The attributes of the dataset are as follows –
•  Latitude: The longitude of the location.
•  Longitude: The latitude of the location.
•  Datetime: The date for which the data is reported, ranging from 2022-01-01 to 2023-08-01.
•  PM2.5: Estimated PM2.5 concentration for the given coordinates.
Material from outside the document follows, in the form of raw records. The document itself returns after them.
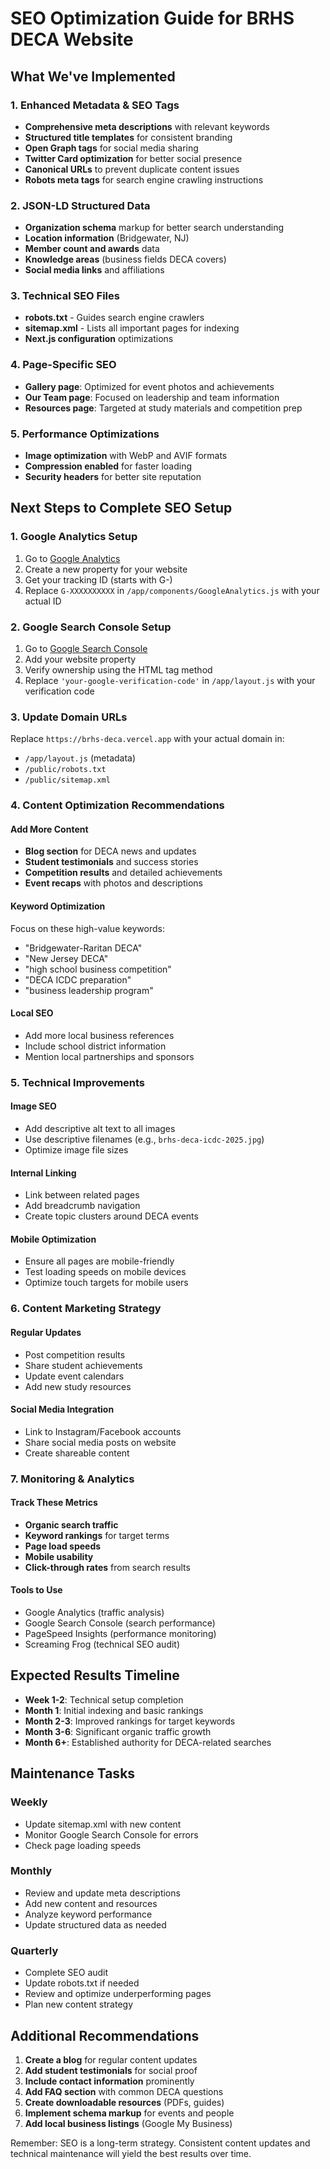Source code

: # SEO Optimization Guide for BRHS DECA Website

## What We've Implemented

### 1. Enhanced Metadata & SEO Tags
- **Comprehensive meta descriptions** with relevant keywords
- **Structured title templates** for consistent branding
- **Open Graph tags** for social media sharing
- **Twitter Card optimization** for better social presence
- **Canonical URLs** to prevent duplicate content issues
- **Robots meta tags** for search engine crawling instructions

### 2. JSON-LD Structured Data
- **Organization schema** markup for better search understanding
- **Location information** (Bridgewater, NJ)
- **Member count and awards** data
- **Knowledge areas** (business fields DECA covers)
- **Social media links** and affiliations

### 3. Technical SEO Files
- **robots.txt** - Guides search engine crawlers
- **sitemap.xml** - Lists all important pages for indexing
- **Next.js configuration** optimizations

### 4. Page-Specific SEO
- **Gallery page**: Optimized for event photos and achievements
- **Our Team page**: Focused on leadership and team information
- **Resources page**: Targeted at study materials and competition prep

### 5. Performance Optimizations
- **Image optimization** with WebP and AVIF formats
- **Compression enabled** for faster loading
- **Security headers** for better site reputation

## Next Steps to Complete SEO Setup

### 1. Google Analytics Setup
1. Go to [Google Analytics](https://analytics.google.com/)
2. Create a new property for your website
3. Get your tracking ID (starts with G-)
4. Replace `G-XXXXXXXXXX` in `/app/components/GoogleAnalytics.js` with your actual ID

### 2. Google Search Console Setup
1. Go to [Google Search Console](https://search.google.com/search-console/)
2. Add your website property
3. Verify ownership using the HTML tag method
4. Replace `'your-google-verification-code'` in `/app/layout.js` with your verification code

### 3. Update Domain URLs
Replace `https://brhs-deca.vercel.app` with your actual domain in:
- `/app/layout.js` (metadata)
- `/public/robots.txt`
- `/public/sitemap.xml`

### 4. Content Optimization Recommendations

#### Add More Content
- **Blog section** for DECA news and updates
- **Student testimonials** and success stories
- **Competition results** and detailed achievements
- **Event recaps** with photos and descriptions

#### Keyword Optimization
Focus on these high-value keywords:
- "Bridgewater-Raritan DECA"
- "New Jersey DECA"
- "high school business competition"
- "DECA ICDC preparation"
- "business leadership program"

#### Local SEO
- Add more local business references
- Include school district information
- Mention local partnerships and sponsors

### 5. Technical Improvements

#### Image SEO
- Add descriptive alt text to all images
- Use descriptive filenames (e.g., `brhs-deca-icdc-2025.jpg`)
- Optimize image file sizes

#### Internal Linking
- Link between related pages
- Add breadcrumb navigation
- Create topic clusters around DECA events

#### Mobile Optimization
- Ensure all pages are mobile-friendly
- Test loading speeds on mobile devices
- Optimize touch targets for mobile users

### 6. Content Marketing Strategy

#### Regular Updates
- Post competition results
- Share student achievements
- Update event calendars
- Add new study resources

#### Social Media Integration
- Link to Instagram/Facebook accounts
- Share social media posts on website
- Create shareable content

### 7. Monitoring & Analytics

#### Track These Metrics
- **Organic search traffic**
- **Keyword rankings** for target terms
- **Page load speeds**
- **Mobile usability**
- **Click-through rates** from search results

#### Tools to Use
- Google Analytics (traffic analysis)
- Google Search Console (search performance)
- PageSpeed Insights (performance monitoring)
- Screaming Frog (technical SEO audit)

## Expected Results Timeline

- **Week 1-2**: Technical setup completion
- **Month 1**: Initial indexing and basic rankings
- **Month 2-3**: Improved rankings for target keywords
- **Month 3-6**: Significant organic traffic growth
- **Month 6+**: Established authority for DECA-related searches

## Maintenance Tasks

### Weekly
- Update sitemap.xml with new content
- Monitor Google Search Console for errors
- Check page loading speeds

### Monthly
- Review and update meta descriptions
- Add new content and resources
- Analyze keyword performance
- Update structured data as needed

### Quarterly
- Complete SEO audit
- Update robots.txt if needed
- Review and optimize underperforming pages
- Plan new content strategy

## Additional Recommendations

1. **Create a blog** for regular content updates
2. **Add student testimonials** for social proof
3. **Include contact information** prominently
4. **Add FAQ section** with common DECA questions
5. **Create downloadable resources** (PDFs, guides)
6. **Implement schema markup** for events and people
7. **Add local business listings** (Google My Business)

Remember: SEO is a long-term strategy. Consistent content updates and technical maintenance will yield the best results over time.

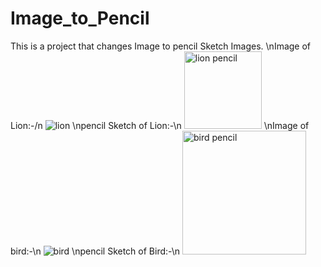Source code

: # Image_to_Pencil

This is a project that changes Image to pencil Sketch Images.
\nImage of Lion:-/n
![lion](https://github.com/pspr22/Image_to_Pencil/assets/124857610/39271f93-4c35-4ba2-89bf-da24e1233242)
\npencil Sketch of Lion:-\n
<img width="124" alt="lion pencil" src="https://github.com/pspr22/Image_to_Pencil/assets/124857610/e9f3d326-20b9-42ba-b49e-30e54f5d7036">
\nImage of bird:-\n
![bird](https://github.com/pspr22/Image_to_Pencil/assets/124857610/ce601700-cada-486e-8850-e787411579b3)
\npencil Sketch of Bird:-\n
<img width="198" alt="bird pencil" src="https://github.com/pspr22/Image_to_Pencil/assets/124857610/90e2bad0-3ead-4a4a-8109-0c9f444e34f7">
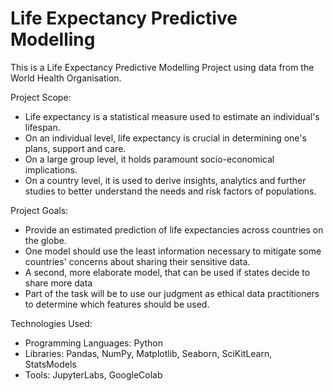 # Life Expectancy Predictive Modelling

This is a Life Expectancy Predictive Modelling Project using data from the World Health Organisation.

Project Scope:

* Life expectancy is a statistical measure used to estimate an individual's lifespan. 
* On an individual level, life expectancy is crucial in determining one's plans, support and care. 
* On a large group level, it holds paramount socio-economical implications.
* On a country level, it is used to derive insights, analytics and further studies to better understand the needs and risk factors of populations.

Project Goals:

* Provide an estimated prediction of life expectancies across countries on the globe.
* One model should use the least information necessary to mitigate some countries' concerns about sharing their sensitive data.
* A second, more elaborate model, that can be used if states decide to share more data
* Part of the task will be to use our judgment as ethical data practitioners to determine which features should be used.

Technologies Used:
* Programming Languages: Python
* Libraries: Pandas, NumPy, Matplotlib, Seaborn, SciKitLearn, StatsModels
* Tools: JupyterLabs, GoogleColab
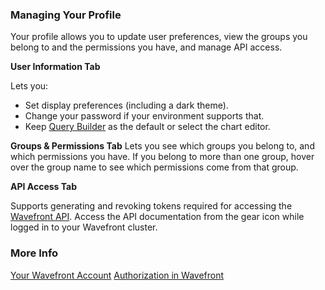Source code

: ### Managing Your Profile

Your profile allows you to update user preferences, view the groups you belong to and the permissions you have, and manage API access.

**User Information Tab**

Lets you:
* Set display preferences (including a dark theme).
* Change your password if your environment supports that.
* Keep [Query Builder]((https://docs.wavefront.com/query_language_query_builder.html)) as the default or select the chart editor.

 **Groups & Permissions Tab**
Lets you see which groups you belong to, and which permissions you have. If you belong to more than one group, hover over the group name to see which permissions come from that group.

**API Access Tab**

Supports generating and revoking tokens required for accessing the [Wavefront API](https://docs.wavefront.com/wavefront_api.html). Access the API documentation from the gear icon while logged in to your Wavefront cluster.

### More Info

[Your Wavefront Account](https://docs.wavefront.com/users_account_managing.html)
[Authorization in Wavefront](https://docs.wavefront.com/authorization.html)
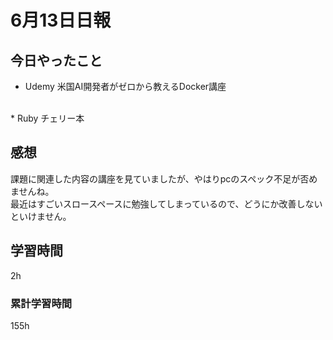 #  6月13日日報
##  今日やったこと
* Udemy 米国AI開発者がゼロから教えるDocker講座
<br>
* Ruby チェリー本
<br>

##  感想
課題に関連した内容の講座を見ていましたが、やはりpcのスペック不足が否めませんね。
<br>
最近はすごいスロースペースに勉強してしまっているので、どうにか改善しないといけません。
##  学習時間
2h

###  累計学習時間
155h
This assignment is divided into following parts    Get API token to access data from Climate Data Hub i.e https://data.blueskyhq.io/ . (5)
2.   Search for spatial air quality from fires dataset and download data for any region. (10)
3.   The data has been available from January 2021 to present.
4.   Perform initial exploratory data analysis cleaning, missing dates etc. (5)
5.   Analyze and compare trends for the last 2 years of PM2.5 concentration across different locations. (20)
6.   Study and analyze the causes for poor air quality. (20)
7.   Perform comparison of PM2.5 on major cities of your choice (Pick at least 5 cities).(20)
8.   Calculate number of good air quality days (PM2.5 < 60 ug) for different locations.(20)
9.   Visually check your findings on the dashboard https://spacetime.blueskyhq.io/ .



Five locations are
1) **Anand vihar, Delhi**
2) **Alipur, delhi **
3) **Adarsh Nagar, Jaipur **
4) **Andheri Mumbai**
5) **Ludhiana**.
First 5 steps are done below. **I have used plotly for graph to make the graphs more interactive.** Analysis is done at the last.

# Spatial Air Quality

## Import Libraries

In [None]:
import pandas as pd
import numpy as np
import requests
import urllib.parse
from pprint import pprint
import matplotlib.pyplot as plt
plt.style.use("fivethirtyeight")
plt.rcParams["font.family"] = "monospace"
%matplotlib inline

## Get estimated PM2.5 for a given location using its coordinates

**Step 1: Import Required Libraries**

- After importing the necessary libraries, you will be able to fetch the PM2.5 of the given region.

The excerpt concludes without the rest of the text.